Tax authorities used nationality, physical appearance to assess fraud risk: PwC
Officials at the Dutch tax office analyzed the risk of fraud “with some regularity” between 2014 and 2019 on the basis of "personal characteristics such as nationality or appearance,” concluded auditing firm PwC. The organization was tasked with investigating the Belastingdienst’s use of “black lists.”
It reportedly stripped thousands of residents of the Netherlands of their financial security by blocking them from being able to obtain financial benefits they were entitled to receive. The researchers said they found dozens of examples in their investigation into a controversial fraud monitoring system used by the tax authorities.
"I strongly disapprove of this", said Marnix van Rij, the new State Secretary responsible for Tax and Customs Administration. He called PwC's conclusions difficult to accept. They once again show that the fraud detection facility had "fundamental shortcomings," he said.
In almost all cases, once citizens were put in the controversial system, they were not taken out again. The use of special personal data was also found in about 11 percent of cases where citizens were listed in the Fraud Signaling Service (FSV).
According to PwC, the fraud detection facility did not appear to have played a role in creating conclusions about those who were monitored. However, just by their names being flagged in the system, it was suggested that it is "very plausible" that citizens were not eligible for amicable debt restructuring, whereby they would not have had to repay their entire debt owed.
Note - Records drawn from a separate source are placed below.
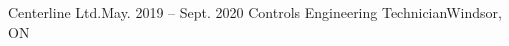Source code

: \resumeSubheading
{Centerline Ltd.}{May. 2019 -- Sept. 2020}
{Controls Engineering Technician}{Windsor, ON}
\resumeItemListStart
{}
\resumeItemListEnd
It also prevented them from accessing tax debt cancellation, or the ability to create customized repayment plans.
It was previously known that the system violated privacy legislation, which is why Van Rij's predecessor pulled the plug. Use of the FSV stopped in early 2020 because it did not comply with the General Data Protection Regulation, the Belastingdienst says on its website.
"Due to expansive use within the Belastingdienst, and how it was possibly shared with third parties, special personal data was widely distributed," says PwC.